LONDON — A British police official on Thursday updated the number of people who sought treatment after a nerve agent attack on an ex-Russian spy, saying "around 21" had been given medical help and support.
Only three people remain hospitalized after the poisoning Sunday in the southern English city of Salisbury — ex-spy Sergei Skripal, his daughter and a British police officer who tried to help them. Health officials insist there has been a low risk to the public.
Authorities haven't said who launched the attack, but U.K. officials have warned of a strong response if the Russian government is found to be responsible.
"Multiple people have been treated, around 21 people, including the man and the woman found on the bench," Wiltshire acting police chief Kier Pritchard told Sky News, referring to Skripal and his daughter, who were found unconscious.
Pritchard said that of the new total, "a number" of them got hospital treatment including blood tests, support and advice. Previously, authorities had said only that "several" people had sought treatment.
Police haven't provided details on the nerve agent that was used, and the ex-spy and his daughter remain in critical condition.
British Home Secretary Amber Rudd said whoever is behind the attack is guilty of a "brazen and reckless act." She said Britain would respond strongly when it is clear who's to blame.

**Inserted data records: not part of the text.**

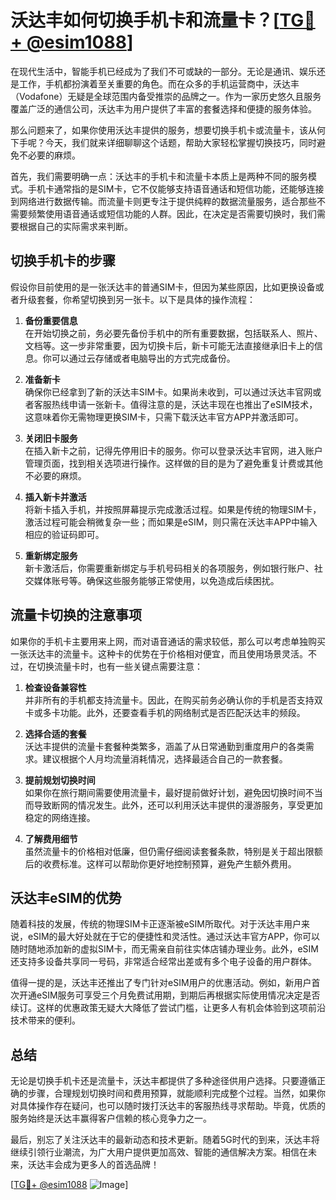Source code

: # 沃达丰如何切换手机卡和流量卡？[[TG💪+ @esim1088](https://t.me/s/esim1088)]

在现代生活中，智能手机已经成为了我们不可或缺的一部分。无论是通讯、娱乐还是工作，手机都扮演着至关重要的角色。而在众多的手机运营商中，沃达丰（Vodafone）无疑是全球范围内备受推崇的品牌之一。作为一家历史悠久且服务覆盖广泛的通信公司，沃达丰为用户提供了丰富的套餐选择和便捷的服务体验。

那么问题来了，如果你使用沃达丰提供的服务，想要切换手机卡或流量卡，该从何下手呢？今天，我们就来详细聊聊这个话题，帮助大家轻松掌握切换技巧，同时避免不必要的麻烦。

首先，我们需要明确一点：沃达丰的手机卡和流量卡本质上是两种不同的服务模式。手机卡通常指的是SIM卡，它不仅能够支持语音通话和短信功能，还能够连接到网络进行数据传输。而流量卡则更专注于提供纯粹的数据流量服务，适合那些不需要频繁使用语音通话或短信功能的人群。因此，在决定是否需要切换时，我们需要根据自己的实际需求来判断。

## 切换手机卡的步骤

假设你目前使用的是一张沃达丰的普通SIM卡，但因为某些原因，比如更换设备或者升级套餐，你希望切换到另一张卡。以下是具体的操作流程：

1. **备份重要信息**  
   在开始切换之前，务必要先备份手机中的所有重要数据，包括联系人、照片、文档等。这一步非常重要，因为切换卡后，新卡可能无法直接继承旧卡上的信息。你可以通过云存储或者电脑导出的方式完成备份。

2. **准备新卡**  
   确保你已经拿到了新的沃达丰SIM卡。如果尚未收到，可以通过沃达丰官网或者客服热线申请一张新卡。值得注意的是，沃达丰现在也推出了eSIM技术，这意味着你无需物理更换SIM卡，只需下载沃达丰官方APP并激活即可。

3. **关闭旧卡服务**  
   在插入新卡之前，记得先停用旧卡的服务。你可以登录沃达丰官网，进入账户管理页面，找到相关选项进行操作。这样做的目的是为了避免重复计费或其他不必要的麻烦。

4. **插入新卡并激活**  
   将新卡插入手机，并按照屏幕提示完成激活过程。如果是传统的物理SIM卡，激活过程可能会稍微复杂一些；而如果是eSIM，则只需在沃达丰APP中输入相应的验证码即可。

5. **重新绑定服务**  
   新卡激活后，你需要重新绑定与手机号码相关的各项服务，例如银行账户、社交媒体账号等。确保这些服务能够正常使用，以免造成后续困扰。

## 流量卡切换的注意事项

如果你的手机卡主要用来上网，而对语音通话的需求较低，那么可以考虑单独购买一张沃达丰的流量卡。这种卡的优势在于价格相对便宜，而且使用场景灵活。不过，在切换流量卡时，也有一些关键点需要注意：

1. **检查设备兼容性**  
   并非所有的手机都支持流量卡。因此，在购买前务必确认你的手机是否支持双卡或多卡功能。此外，还要查看手机的网络制式是否匹配沃达丰的频段。

2. **选择合适的套餐**  
   沃达丰提供的流量卡套餐种类繁多，涵盖了从日常通勤到重度用户的各类需求。建议根据个人月均流量消耗情况，选择最适合自己的一款套餐。

3. **提前规划切换时间**  
   如果你在旅行期间需要使用流量卡，最好提前做好计划，避免因切换时间不当而导致断网的情况发生。此外，还可以利用沃达丰提供的漫游服务，享受更加稳定的网络连接。

4. **了解费用细节**  
   虽然流量卡的价格相对低廉，但仍需仔细阅读套餐条款，特别是关于超出限额后的收费标准。这样可以帮助你更好地控制预算，避免产生额外费用。

## 沃达丰eSIM的优势

随着科技的发展，传统的物理SIM卡正逐渐被eSIM所取代。对于沃达丰用户来说，eSIM的最大好处就在于它的便捷性和灵活性。通过沃达丰官方APP，你可以随时随地添加新的虚拟SIM卡，而无需亲自前往实体店铺办理业务。此外，eSIM还支持多设备共享同一号码，非常适合经常出差或有多个电子设备的用户群体。

值得一提的是，沃达丰还推出了专门针对eSIM用户的优惠活动。例如，新用户首次开通eSIM服务可享受三个月免费试用期，到期后再根据实际使用情况决定是否续订。这样的优惠政策无疑大大降低了尝试门槛，让更多人有机会体验到这项前沿技术带来的便利。

## 总结

无论是切换手机卡还是流量卡，沃达丰都提供了多种途径供用户选择。只要遵循正确的步骤，合理规划切换时间和费用预算，就能顺利完成整个过程。当然，如果你对具体操作存在疑问，也可以随时拨打沃达丰的客服热线寻求帮助。毕竟，优质的服务始终是沃达丰赢得客户信赖的核心竞争力之一。

最后，别忘了关注沃达丰的最新动态和技术更新。随着5G时代的到来，沃达丰将继续引领行业潮流，为广大用户提供更加高效、智能的通信解决方案。相信在未来，沃达丰会成为更多人的首选品牌！

[[TG💪+ @esim1088](https://t.me/s/esim1088) ![Image](https://i.postimg.cc/4NQfJmqS/Snipaste-2025-05-13-00-14-12.png)]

She said that enormous resources were being used to determine who poisoned Skripal, 66, and his 33-year-old daughter Yulia. They were found unconscious on a bench, triggering a police inquiry headed by counterterrorism detectives.
A police officer who came to their aid is hospitalized in a serious condition, though he is conscious and talking, Rudd said. He was identified Thursday as Sgt. Nick Bailey.
"The use of a nerve agent on British soil is a brazen and reckless act," Rudd told Parliament. "This was attempted murder in the most cruel and public way."
The Russian Embassy in London, which has mocked other British politicians for suggesting Russian involvement, tweeted that it agreed with Rudd: "First evidence then conclusions on Mr. Skripal's case. Responsible political approach."
Police have refused to publicly speculate on who is behind the attack, but many experts have focused on Russia because of the similarity to the 2006 killing of another former Russian spy who was poisoned in London with radioactive polonium-210.
"Russia does seem like the most likely story, given what we know both of the background of this case ... given the track record in the state of the relationship, the fact that we have seen things like this before," Sam Greene, director of the Russia Institute at King's College London, told Sky News.
But Greene said that even if the attack was planned in Russia, it may not have been ordered by the Kremlin.
"A lot of these things are being done by people operating at sort of an arm's length's distance from the command and control structure," Greene said.
A public inquiry found that Russia was responsible for killing Alexander Litvinenko, and that President Vladimir Putin probably approved it.
The Russian government has denied any involvement in the Litvinenko killing or the attempted killing of Skripal, a former Russian agent who had served jail time in his homeland for spying for Britain before being freed in a spy swap.
Chemical weapons expert Richard Guthrie of the research project CBW Events, which records the use of chemical and biological weapons, said the highly public attack appeared to be "an expression of power" intended to send a message.